Wednesday, March 2, 2011

Good Bad Guys

Long War: America and Britain were gung-ho to throw a No-Fly Zone over Gaddafi until Obama had a heart-to-heart with the Pentagon. They told him if ordered to create a NFZ, the Navy would immediately attack Gaddafi's air assets on the ground. Let's put it another way, the Pentagon is either going to wipe Gaddafi off the map or be genuinely neutral, no in between. Obama's instincts are to do something symbolic to Gaddafi, a ploy to pump approval ratings, not a military strategy. The NFZ is probably off the table.
It is less clear now which side America is backing although there is an obvious lean toward the Libyan Rage Rebels. Both sides say they hate Al-Qaeda. Just as in the Cold War, America has to pick a horse in this particular race and then make sure its horse wins.
As far as the facts on the ground: Gaddafi's forces have made a few probes, captured one Rebel-held town and tested the defenses of its main target, a coastal town with a key port and energy infrastructure. He is preparing a big counter-offensive and there is no point in predicting right now if it will succeed or not. There are reports that Gaddafi's fighter-bombers have attacked some Rebel energy assets. We will know if this is true tomorrow.
Meanwhile, the PKK, the main Kurdish terror group, has denounced its ceasefire with Turkey and says its ready to go to war again. This is a side-effect of the Rage Rebellion. The PKK is old school Marxist, so on paper isn't part of the Rage, but for all practical purposes we are seeing all insurgent groups gaining strength and radiating outward from the Mideast and North Africa.

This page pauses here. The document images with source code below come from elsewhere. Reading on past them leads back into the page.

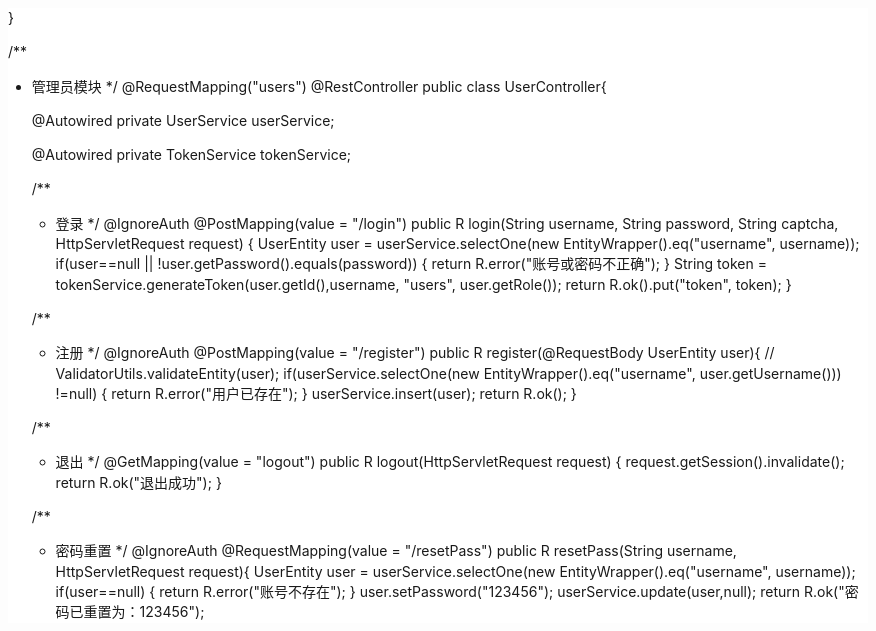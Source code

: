 }
 
 
/**
 * 管理员模块
 */
@RequestMapping("users")
@RestController
public class UserController{
	
	@Autowired
	private UserService userService;
	
	@Autowired
	private TokenService tokenService;
 
	/**
	 * 登录
	 */
	@IgnoreAuth
	@PostMapping(value = "/login")
	public R login(String username, String password, String captcha, HttpServletRequest request) {
		UserEntity user = userService.selectOne(new EntityWrapper<UserEntity>().eq("username", username));
		if(user==null || !user.getPassword().equals(password)) {
			return R.error("账号或密码不正确");
		}
		String token = tokenService.generateToken(user.getId(),username, "users", user.getRole());
		return R.ok().put("token", token);
	}
	
	/**
	 * 注册
	 */
	@IgnoreAuth
	@PostMapping(value = "/register")
	public R register(@RequestBody UserEntity user){
//    	ValidatorUtils.validateEntity(user);
    	if(userService.selectOne(new EntityWrapper<UserEntity>().eq("username", user.getUsername())) !=null) {
    		return R.error("用户已存在");
    	}
        userService.insert(user);
        return R.ok();
    }
 
	/**
	 * 退出
	 */
	@GetMapping(value = "logout")
	public R logout(HttpServletRequest request) {
		request.getSession().invalidate();
		return R.ok("退出成功");
	}
	
	/**
     * 密码重置
     */
    @IgnoreAuth
	@RequestMapping(value = "/resetPass")
    public R resetPass(String username, HttpServletRequest request){
    	UserEntity user = userService.selectOne(new EntityWrapper<UserEntity>().eq("username", username));
    	if(user==null) {
    		return R.error("账号不存在");
    	}
    	user.setPassword("123456");
        userService.update(user,null);
        return R.ok("密码已重置为：123456");
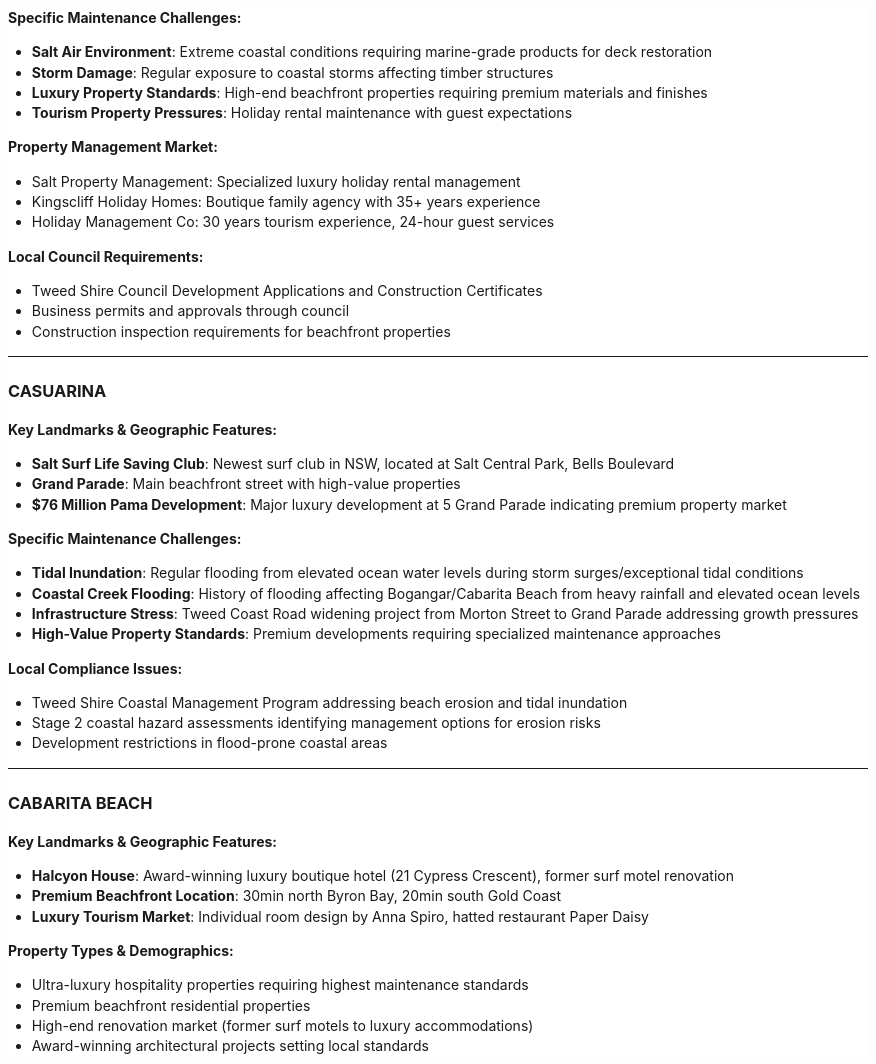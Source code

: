 **Specific Maintenance Challenges:**
- **Salt Air Environment**: Extreme coastal conditions requiring marine-grade products for deck restoration
- **Storm Damage**: Regular exposure to coastal storms affecting timber structures
- **Luxury Property Standards**: High-end beachfront properties requiring premium materials and finishes
- **Tourism Property Pressures**: Holiday rental maintenance with guest expectations

**Property Management Market:**
- Salt Property Management: Specialized luxury holiday rental management
- Kingscliff Holiday Homes: Boutique family agency with 35+ years experience
- Holiday Management Co: 30 years tourism experience, 24-hour guest services

**Local Council Requirements:**
- Tweed Shire Council Development Applications and Construction Certificates
- Business permits and approvals through council
- Construction inspection requirements for beachfront properties

---

### CASUARINA
**Key Landmarks & Geographic Features:**
- **Salt Surf Life Saving Club**: Newest surf club in NSW, located at Salt Central Park, Bells Boulevard
- **Grand Parade**: Main beachfront street with high-value properties
- **$76 Million Pama Development**: Major luxury development at 5 Grand Parade indicating premium property market

**Specific Maintenance Challenges:**
- **Tidal Inundation**: Regular flooding from elevated ocean water levels during storm surges/exceptional tidal conditions
- **Coastal Creek Flooding**: History of flooding affecting Bogangar/Cabarita Beach from heavy rainfall and elevated ocean levels
- **Infrastructure Stress**: Tweed Coast Road widening project from Morton Street to Grand Parade addressing growth pressures
- **High-Value Property Standards**: Premium developments requiring specialized maintenance approaches

**Local Compliance Issues:**
- Tweed Shire Coastal Management Program addressing beach erosion and tidal inundation
- Stage 2 coastal hazard assessments identifying management options for erosion risks
- Development restrictions in flood-prone coastal areas

---

### CABARITA BEACH
**Key Landmarks & Geographic Features:**
- **Halcyon House**: Award-winning luxury boutique hotel (21 Cypress Crescent), former surf motel renovation
- **Premium Beachfront Location**: 30min north Byron Bay, 20min south Gold Coast
- **Luxury Tourism Market**: Individual room design by Anna Spiro, hatted restaurant Paper Daisy

**Property Types & Demographics:**
- Ultra-luxury hospitality properties requiring highest maintenance standards
- Premium beachfront residential properties
- High-end renovation market (former surf motels to luxury accommodations)
- Award-winning architectural projects setting local standards
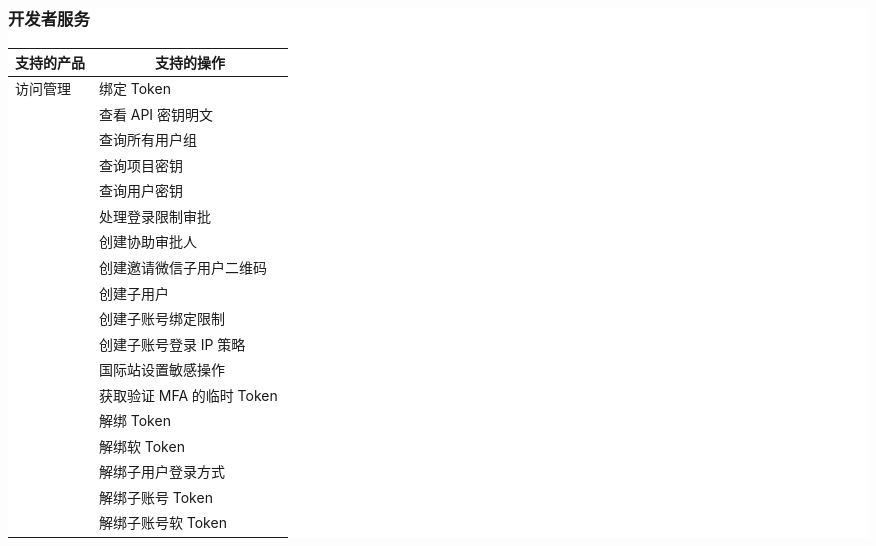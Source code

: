 

### 开发者服务
<table>
<thead>
<tr>
<th width="30%">支持的产品</th>
<th width="70%">支持的操作</th>
</tr>
</thead>
<tbody><tr>
<td rowspan="35">访问管理</td>
<td>绑定 Token</td>
</tr>
<tr>
<td>查看 API 密钥明文</td>
</tr>
<tr>
<td>查询所有用户组</td>
</tr>
<tr>
<td>查询项目密钥</td>
</tr>
<tr>
<td>查询用户密钥</td>
</tr>
<tr>
<td>处理登录限制审批</td>
</tr>
<tr>
<td>创建协助审批人</td>
</tr>
<tr>
<td>创建邀请微信子用户二维码</td>
</tr>
<tr>
<td>创建子用户</td>
</tr>
<tr>
<td>创建子账号绑定限制</td>
</tr>
<tr>
<td>创建子账号登录 IP 策略</td>
</tr>
<tr>
<td>国际站设置敏感操作</td>
</tr>
<tr>
<td>获取验证 MFA 的临时 Token</td>
</tr>
<tr>
<td>解绑 Token</td>
</tr>
<tr>
<td>解绑软 Token</td>
</tr>
<tr>
<td>解绑子用户登录方式</td>
</tr>
<tr>
<td>解绑子账号 Token</td>
</tr>
<tr>
<td>解绑子账号软 Token</td>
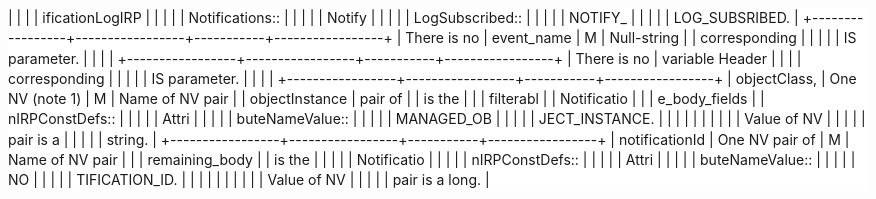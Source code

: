 |                 |                 |           | ificationLogIRP |
|                 |                 |           | Notifications:: |
|                 |                 |           | Notify          |
|                 |                 |           | LogSubscribed:: |
|                 |                 |           | NOTIFY\_        |
|                 |                 |           | LOG\_SUBSRIBED. |
+-----------------+-----------------+-----------+-----------------+
| There is no     | event\_name     | M         | Null-string     |
| corresponding   |                 |           |                 |
| IS parameter.   |                 |           |                 |
+-----------------+-----------------+-----------+-----------------+
| There is no     | variable Header |           |                 |
| corresponding   |                 |           |                 |
| IS parameter.   |                 |           |                 |
+-----------------+-----------------+-----------+-----------------+
| objectClass,    | One NV (note 1) | M         | Name of NV pair |
| objectInstance  | pair of         |           | is the          |
|                 | filterabl       |           | Notificatio     |
|                 | e\_body\_fields |           | nIRPConstDefs:: |
|                 |                 |           | Attri           |
|                 |                 |           | buteNameValue:: |
|                 |                 |           | MANAGED\_OB     |
|                 |                 |           | JECT\_INSTANCE. |
|                 |                 |           |                 |
|                 |                 |           | Value of NV     |
|                 |                 |           | pair is a       |
|                 |                 |           | string.         |
+-----------------+-----------------+-----------+-----------------+
| notificationId  | One NV pair of  | M         | Name of NV pair |
|                 | remaining\_body |           | is the          |
|                 |                 |           | Notificatio     |
|                 |                 |           | nIRPConstDefs:: |
|                 |                 |           | Attri           |
|                 |                 |           | buteNameValue:: |
|                 |                 |           | NO              |
|                 |                 |           | TIFICATION\_ID. |
|                 |                 |           |                 |
|                 |                 |           | Value of NV     |
|                 |                 |           | pair is a long. |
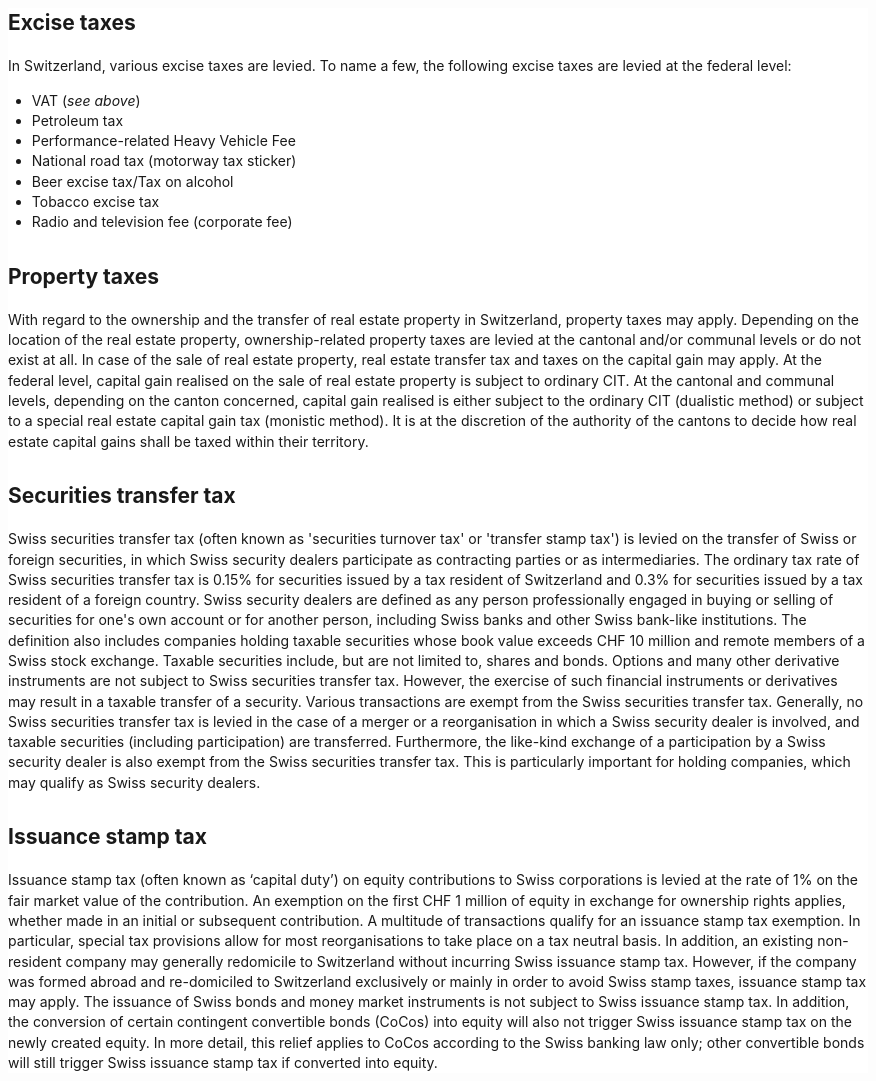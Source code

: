 ## Excise taxes
In Switzerland, various excise taxes are levied. To name a few, the following excise taxes are levied at the federal level:
  * VAT (_see above_)
  * Petroleum tax
  * Performance-related Heavy Vehicle Fee
  * National road tax (motorway tax sticker)
  * Beer excise tax/Tax on alcohol
  * Tobacco excise tax
  * Radio and television fee (corporate fee)


## Property taxes
With regard to the ownership and the transfer of real estate property in Switzerland, property taxes may apply. Depending on the location of the real estate property, ownership-related property taxes are levied at the cantonal and/or communal levels or do not exist at all.
In case of the sale of real estate property, real estate transfer tax and taxes on the capital gain may apply.
At the federal level, capital gain realised on the sale of real estate property is subject to ordinary CIT. At the cantonal and communal levels, depending on the canton concerned, capital gain realised is either subject to the ordinary CIT (dualistic method) or subject to a special real estate capital gain tax (monistic method).
It is at the discretion of the authority of the cantons to decide how real estate capital gains shall be taxed within their territory.
## Securities transfer tax
Swiss securities transfer tax (often known as 'securities turnover tax' or 'transfer stamp tax') is levied on the transfer of Swiss or foreign securities, in which Swiss security dealers participate as contracting parties or as intermediaries. The ordinary tax rate of Swiss securities transfer tax is 0.15% for securities issued by a tax resident of Switzerland and 0.3% for securities issued by a tax resident of a foreign country.
Swiss security dealers are defined as any person professionally engaged in buying or selling of securities for one's own account or for another person, including Swiss banks and other Swiss bank-like institutions. The definition also includes companies holding taxable securities whose book value exceeds CHF 10 million and remote members of a Swiss stock exchange.
Taxable securities include, but are not limited to, shares and bonds. Options and many other derivative instruments are not subject to Swiss securities transfer tax. However, the exercise of such financial instruments or derivatives may result in a taxable transfer of a security.
Various transactions are exempt from the Swiss securities transfer tax. Generally, no Swiss securities transfer tax is levied in the case of a merger or a reorganisation in which a Swiss security dealer is involved, and taxable securities (including participation) are transferred. Furthermore, the like-kind exchange of a participation by a Swiss security dealer is also exempt from the Swiss securities transfer tax. This is particularly important for holding companies, which may qualify as Swiss security dealers.
## Issuance stamp tax
Issuance stamp tax (often known as ‘capital duty’) on equity contributions to Swiss corporations is levied at the rate of 1% on the fair market value of the contribution. An exemption on the first CHF 1 million of equity in exchange for ownership rights applies, whether made in an initial or subsequent contribution.
A multitude of transactions qualify for an issuance stamp tax exemption. In particular, special tax provisions allow for most reorganisations to take place on a tax neutral basis. In addition, an existing non-resident company may generally redomicile to Switzerland without incurring Swiss issuance stamp tax. However, if the company was formed abroad and re-domiciled to Switzerland exclusively or mainly in order to avoid Swiss stamp taxes, issuance stamp tax may apply.
The issuance of Swiss bonds and money market instruments is not subject to Swiss issuance stamp tax.
In addition, the conversion of certain contingent convertible bonds (CoCos) into equity will also not trigger Swiss issuance stamp tax on the newly created equity. In more detail, this relief applies to CoCos according to the Swiss banking law only; other convertible bonds will still trigger Swiss issuance stamp tax if converted into equity.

Let us consider what the average intellectual might say about the Rage: "Evil war criminal type dictators in the region should not receive US support and probably should be harmed in some way, like trade sanctions or worse, maybe NFZ." Okay, Yemen and North Sudan are both run by dictators with a pedigree similar to Gaddafi's. Should America go to war against these two countries? Both are essentially Al-Qaeda central and both dictators have old jihadist links. Current US policy already has Saleh, the dictator of Yemen, openly declaring that he is an enemy of the US. Saleh might be renewing his old ties to Al-Qaeda at this very moment.